Saturday, October 3, 2015

Distance Azimuth Survey

Introduction:

Technology can fail, and often does right when it is needed most. This can have devastating effects on field collection of data, if one is not prepared for it. This lab was intended to teach us a method to for collecting data, when left with only the most rudimentary equipment. This method, distance-azimuth, requires only a compass and some means of measuring distance, like a measuring tape. This allows it to be a backup in situations when other equipment is rendered inoperable or unavailable. When standing at a known point, one can determine the location of a second point, by determining the compass heading needed to travel between the two, and by determining the distance between the two points. This allows for trigonometric calculation of the second point's location on the earth's surface.

My group chose to survey the campus commons, as the area had a large number of possible data collection points (Figure 1). As it is a relatively open area, points are easily identified on aerial images. This will allow for my group to easily compare the accuracy of our collected data to existing aerial imagery.


Figure 1: One view of the survey area.

Methods:

The class was divided into groups of two. We were to use a TruPulse laser distance finder to determine the distance between our location and the desired point. The TruPulse had a built-in compass, so we used the azimuth information it determined. We recorded the locations of rocks and trees by recording the Object ID, Distance, Azimuth, and Type in an Excel spreadsheet. We used a Trimble Juno 3b to record the coordinates of our survey site.

Figure 2: Myself 'firing' the laser at rocks and trees
 to determine distance and azimuth.

Figure 3: Ally entering points into the spreadsheet in the field.

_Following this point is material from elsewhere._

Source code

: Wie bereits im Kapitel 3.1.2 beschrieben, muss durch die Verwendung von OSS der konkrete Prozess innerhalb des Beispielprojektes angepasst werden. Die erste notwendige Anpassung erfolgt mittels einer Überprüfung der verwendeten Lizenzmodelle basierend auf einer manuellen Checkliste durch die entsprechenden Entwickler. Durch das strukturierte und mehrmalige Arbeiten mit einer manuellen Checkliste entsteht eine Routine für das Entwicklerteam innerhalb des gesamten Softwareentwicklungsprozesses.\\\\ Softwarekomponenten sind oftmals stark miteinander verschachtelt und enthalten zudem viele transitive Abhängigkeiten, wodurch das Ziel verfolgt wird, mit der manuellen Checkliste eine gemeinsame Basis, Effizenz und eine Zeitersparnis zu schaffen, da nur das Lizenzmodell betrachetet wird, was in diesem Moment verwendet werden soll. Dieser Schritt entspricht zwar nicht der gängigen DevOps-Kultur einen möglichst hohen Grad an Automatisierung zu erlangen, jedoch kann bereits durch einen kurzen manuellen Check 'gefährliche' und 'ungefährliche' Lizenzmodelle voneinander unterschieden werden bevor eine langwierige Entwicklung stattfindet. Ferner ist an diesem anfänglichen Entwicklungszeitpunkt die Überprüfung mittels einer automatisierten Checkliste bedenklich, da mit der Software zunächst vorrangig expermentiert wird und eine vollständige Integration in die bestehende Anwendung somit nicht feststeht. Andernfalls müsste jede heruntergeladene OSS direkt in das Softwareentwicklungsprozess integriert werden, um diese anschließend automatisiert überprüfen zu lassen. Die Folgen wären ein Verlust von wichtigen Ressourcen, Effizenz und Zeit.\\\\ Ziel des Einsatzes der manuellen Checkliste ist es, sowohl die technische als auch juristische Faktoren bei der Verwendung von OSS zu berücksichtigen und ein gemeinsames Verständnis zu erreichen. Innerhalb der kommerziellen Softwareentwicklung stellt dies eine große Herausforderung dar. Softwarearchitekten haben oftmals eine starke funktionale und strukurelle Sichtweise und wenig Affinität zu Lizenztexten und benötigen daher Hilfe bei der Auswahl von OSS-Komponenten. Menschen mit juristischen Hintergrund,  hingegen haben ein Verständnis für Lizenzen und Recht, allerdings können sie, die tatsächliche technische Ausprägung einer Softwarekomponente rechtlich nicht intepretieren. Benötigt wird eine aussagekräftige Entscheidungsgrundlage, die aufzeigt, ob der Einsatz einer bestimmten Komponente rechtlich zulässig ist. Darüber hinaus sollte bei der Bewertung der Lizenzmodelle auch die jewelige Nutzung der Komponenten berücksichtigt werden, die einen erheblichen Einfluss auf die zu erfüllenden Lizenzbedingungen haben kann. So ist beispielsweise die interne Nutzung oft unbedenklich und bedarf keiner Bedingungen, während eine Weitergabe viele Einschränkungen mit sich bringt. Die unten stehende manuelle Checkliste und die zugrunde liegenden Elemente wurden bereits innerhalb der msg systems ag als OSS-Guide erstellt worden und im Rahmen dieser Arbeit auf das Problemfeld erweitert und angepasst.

We conducted our survey between 2:52 PM and 3:38 PM on September 30, 2015. The weather was clear and sunny, and the campus commons was very busy. We recorded points from a fixed location with myself leaning against a small tree to stabilize the laser, and with Ally recording the measurements and types into a laptop (Figures 2,3). After we finished collecting the points, we obtained the geographic coordinates from the Juno and added the coordinates to X and Y labelled columns in the excel spreadsheet (Figure 4).

Figure 4: A portion of our excel spreadsheet.
Note the adjusted labels of the X and Y columns.
Next, we imported our adjusted spreadsheet into a file geodatabase using the table to table (single) import tool in Esri ArcCatalog. After the table was imported, we used the Bearing Distance to Line tool in Esri ArcMap to convert our feature table to lines (Figure 5). Our first attempts to convert the feature table to lines resulted in extremely skewed data, at which point we realized our X and Y coordinates were accidentally swapped (Figure 4). After correcting this user error, the results displayed properly (Figure 6).

Figure 5: The 'Bearing Distance to Line' tool.
If your X-Y data comes from a GPS, make sure your spatial reference is WGS84!


Figure 6: The output of 'Bearing Distance to Line'

Next, the 'Vertices to Points' tool was used to convert the endpoints of the generated lines into an independent feature class (Figure 7). By selecting the 'Point Type' 'END', the output feature class will contain only the endpoints of the bearing lines (Figure 8).

Figure 7: The 'Vertices to Points' tool.
Make sure you set the 'Point Type' to 'END' to only get the endpoints.
Before comparing the points to the aerial imagery, I projected the points to the Eau Claire County Coordinate System (WKID: 103417) so the aerial images and points would be in the same coordinate system (Figure 9).
Figure 8: Output of the 'Vertices to Points' tool.
Figure 9: The 'Project' tool with Eau Claire's County coordinate system selected.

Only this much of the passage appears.